I went over to EB Games and bought an ugly blue GameStop wired controller. It’s not as nice as an official Microsoft one, but has the big advantage of being half the price (especially important in case I screw up and break it). As a bonus it has no funny
‘Torx-with-a-hole-in’ security screws, and has nice big contacts on the directional pad for easy soldering.
Once I’d soldered the leads onto the board, I plugged the controller into my PC and tested the connections’ relative voltages looking for a common ground etc. I played around cross-connecting them in different ways using the driver properties dialog to see what inputs the controller was seeing. Unfortunately there was no common ground, which a standard ‘Atari’ DB-9 joystick uses. Even more unfortunately any cross-connections (e.g. connecting the ‘up’ +ve to the ‘button A’ -ve) caused other inputs to be detected. I found an easy place to access the USB +5v and ground, but I needed to keep this isolated from the signals on the pads.
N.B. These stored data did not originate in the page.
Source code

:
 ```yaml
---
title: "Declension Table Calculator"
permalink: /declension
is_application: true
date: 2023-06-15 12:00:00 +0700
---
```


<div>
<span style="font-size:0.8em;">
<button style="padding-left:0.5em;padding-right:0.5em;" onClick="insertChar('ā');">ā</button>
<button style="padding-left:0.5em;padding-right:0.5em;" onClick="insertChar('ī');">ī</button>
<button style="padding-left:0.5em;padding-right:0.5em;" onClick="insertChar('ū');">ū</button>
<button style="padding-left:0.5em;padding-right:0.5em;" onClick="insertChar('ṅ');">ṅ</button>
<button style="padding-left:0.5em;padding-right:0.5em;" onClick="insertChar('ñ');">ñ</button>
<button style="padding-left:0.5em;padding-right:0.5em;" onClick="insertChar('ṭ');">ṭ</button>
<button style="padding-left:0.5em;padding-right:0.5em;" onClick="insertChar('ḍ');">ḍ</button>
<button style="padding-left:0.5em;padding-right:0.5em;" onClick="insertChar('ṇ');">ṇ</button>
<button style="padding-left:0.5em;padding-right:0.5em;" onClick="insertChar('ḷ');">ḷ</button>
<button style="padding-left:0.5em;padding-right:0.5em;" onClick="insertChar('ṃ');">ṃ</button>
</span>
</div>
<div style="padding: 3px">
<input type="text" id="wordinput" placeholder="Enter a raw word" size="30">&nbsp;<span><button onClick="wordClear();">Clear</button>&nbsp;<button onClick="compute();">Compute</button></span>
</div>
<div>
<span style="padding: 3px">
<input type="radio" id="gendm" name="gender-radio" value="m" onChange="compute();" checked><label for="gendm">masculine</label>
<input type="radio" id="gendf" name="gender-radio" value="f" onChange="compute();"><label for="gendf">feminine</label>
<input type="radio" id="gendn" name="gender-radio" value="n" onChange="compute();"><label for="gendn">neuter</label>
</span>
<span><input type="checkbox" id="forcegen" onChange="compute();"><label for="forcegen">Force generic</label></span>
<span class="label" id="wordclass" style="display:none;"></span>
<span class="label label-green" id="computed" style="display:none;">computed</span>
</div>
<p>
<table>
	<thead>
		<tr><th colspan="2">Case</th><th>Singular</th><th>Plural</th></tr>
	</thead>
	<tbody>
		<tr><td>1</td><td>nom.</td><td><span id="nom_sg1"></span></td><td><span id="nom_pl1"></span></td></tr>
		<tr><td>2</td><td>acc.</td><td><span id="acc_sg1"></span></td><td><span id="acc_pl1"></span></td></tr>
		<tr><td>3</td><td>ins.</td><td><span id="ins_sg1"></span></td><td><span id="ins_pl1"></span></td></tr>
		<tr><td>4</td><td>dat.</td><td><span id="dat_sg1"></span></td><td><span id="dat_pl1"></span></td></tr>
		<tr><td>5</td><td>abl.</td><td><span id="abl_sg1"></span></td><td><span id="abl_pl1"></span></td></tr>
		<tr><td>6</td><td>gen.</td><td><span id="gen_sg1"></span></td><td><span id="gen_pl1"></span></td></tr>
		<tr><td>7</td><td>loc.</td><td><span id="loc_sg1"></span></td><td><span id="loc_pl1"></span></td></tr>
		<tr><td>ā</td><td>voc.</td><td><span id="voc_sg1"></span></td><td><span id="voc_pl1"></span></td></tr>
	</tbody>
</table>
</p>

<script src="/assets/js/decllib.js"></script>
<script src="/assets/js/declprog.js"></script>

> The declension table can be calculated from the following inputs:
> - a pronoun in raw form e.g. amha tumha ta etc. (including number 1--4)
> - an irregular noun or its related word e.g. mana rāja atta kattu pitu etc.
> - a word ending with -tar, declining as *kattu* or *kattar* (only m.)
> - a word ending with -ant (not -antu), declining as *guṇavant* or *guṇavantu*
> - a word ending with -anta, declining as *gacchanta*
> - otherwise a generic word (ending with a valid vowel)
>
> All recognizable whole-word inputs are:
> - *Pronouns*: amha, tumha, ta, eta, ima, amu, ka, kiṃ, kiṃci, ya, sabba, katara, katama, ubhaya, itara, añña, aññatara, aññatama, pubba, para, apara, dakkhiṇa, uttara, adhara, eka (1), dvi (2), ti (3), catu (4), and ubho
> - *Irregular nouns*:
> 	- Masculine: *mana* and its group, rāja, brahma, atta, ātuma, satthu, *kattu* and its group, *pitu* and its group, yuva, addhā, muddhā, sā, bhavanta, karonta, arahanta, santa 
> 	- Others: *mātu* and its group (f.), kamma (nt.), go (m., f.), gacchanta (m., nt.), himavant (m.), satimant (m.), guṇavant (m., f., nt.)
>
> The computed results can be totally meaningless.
I came up with the idea of using a Phototransistor Optocoupler for each signal. It works like a solid state relay. The joystick plugged into the DB-9 connector switches each optocoupler, which simulates the button press. I can add more detail on this if anyone’s interested in replicating this.
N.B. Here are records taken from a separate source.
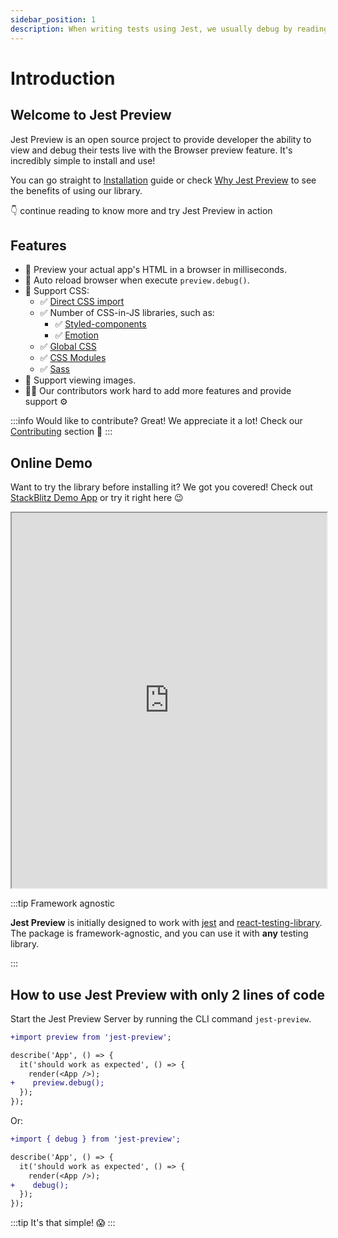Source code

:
 ```yaml
---
sidebar_position: 1
description: When writing tests using Jest, we usually debug by reading the HTML code. Sometimes the HTML is too complicated, Jest Preview help you to "see" your tests in a browser.
---
```


# Introduction

## Welcome to Jest Preview

Jest Preview is an open source project to provide developer the ability to view and debug their tests live with the Browser preview feature. It's incredibly simple to install and use!

You can go straight to [Installation](https://www.jest-preview.com/docs/getting-started/installation) guide or check [Why Jest Preview](https://www.jest-preview.com/docs/getting-started/why-jest-preview) to see the benefits of using our library. 

👇 continue reading to know more and try Jest Preview in action

## Features

- 👀 Preview your actual app's HTML in a browser in milliseconds.
- 🔄 Auto reload browser when execute `preview.debug()`.
- 💅 Support CSS:
  - ✅ [Direct CSS import](#3-configure-jests-transform-to-intercept-css-and-files)
  - ✅ Number of CSS-in-JS libraries, such as:
    - ✅ [Styled-components](https://styled-components.com/)
    - ✅ [Emotion](https://emotion.sh/)
  - ✅ [Global CSS](/docs/getting-started/installation#4-optional-configure-global-css)
  - ✅ [CSS Modules](https://github.com/css-modules/css-modules)
  - ✅ [Sass](https://sass-lang.com/)
- 🌄 Support viewing images.
- 🧑‍💻 Our contributors work hard to add more features and provide support ⚙️

:::info
Would like to contribute? Great! We appreciate it a lot! Check our [Contributing](/docs/others/contributing) section 🙏 
:::

## Online Demo

Want to try the library before installing it? We got you covered! Check out [StackBlitz Demo App](https://stackblitz.com/edit/jest-preview?embed=1&file=package.json) or try it right here 😉

<iframe id="iframe" height="600px" width="100%" style={{marginBottom: "24px" }} src="https://stackblitz.com/edit/jest-preview?embed=1&ctl=1"></iframe>

:::tip Framework agnostic

**Jest Preview** is initially designed to work with [jest](https://jestjs.io/) and [react-testing-library](https://testing-library.com/docs/react-testing-library/intro/). The package is framework-agnostic, and you can use it with **any** testing library.

:::


## How to use Jest Preview with only 2 lines of code

Start the Jest Preview Server by running the CLI command `jest-preview`. 

```diff
+import preview from 'jest-preview';

describe('App', () => {
  it('should work as expected', () => {
    render(<App />);
+    preview.debug();
  });
});
```

Or:

```diff
+import { debug } from 'jest-preview';

describe('App', () => {
  it('should work as expected', () => {
    render(<App />);
+    debug();
  });
});
```
:::tip It's that simple! 😱
:::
The Kempston/Atari joystick replaces the directional pad, with the ‘fire’ button mapped to Button A. The standard Atari-style pinout only allows for one joystick button, and the majority of retro arcade titles only need Button A.
The insides, connected and ready to be closed up:
I didn’t need the directional pad anymore, so I put the connector in the space that it left. A bit of dremelling helped the DB-9 connector to sit flush with the case:
Back of the DB-9 connector, I just soldered the optocouplers and resistors straight onto the back:
The DB-9 connector again, with joystick plugged in this time:
Here’s the finished article, plugged in and playing ‘Frogger’ or something similar. The whole controller still works, apart from the directional pad of course. I was careful to keep my soldering ‘flat’ around the A button, so that it still works (although it’s a bit firmer now):
Disucssions about this post:
Xbox 360 Fanboy linked to my post, a couple of useful comments there including an idea about supporting a Sega Genesis controller (more discussion about this here), which unfortunately I don’t have access to. This was picked up by Pro Game News(?) and DC Emu (twice) and in turn by Digg. All these duplications of the same stuff- is this the reason search results are so bad nowadays? I also posted about it in the benheck.com Forums and the Sensible Soccer Forums and got a some feedback from others who are trying to reproduce this hack.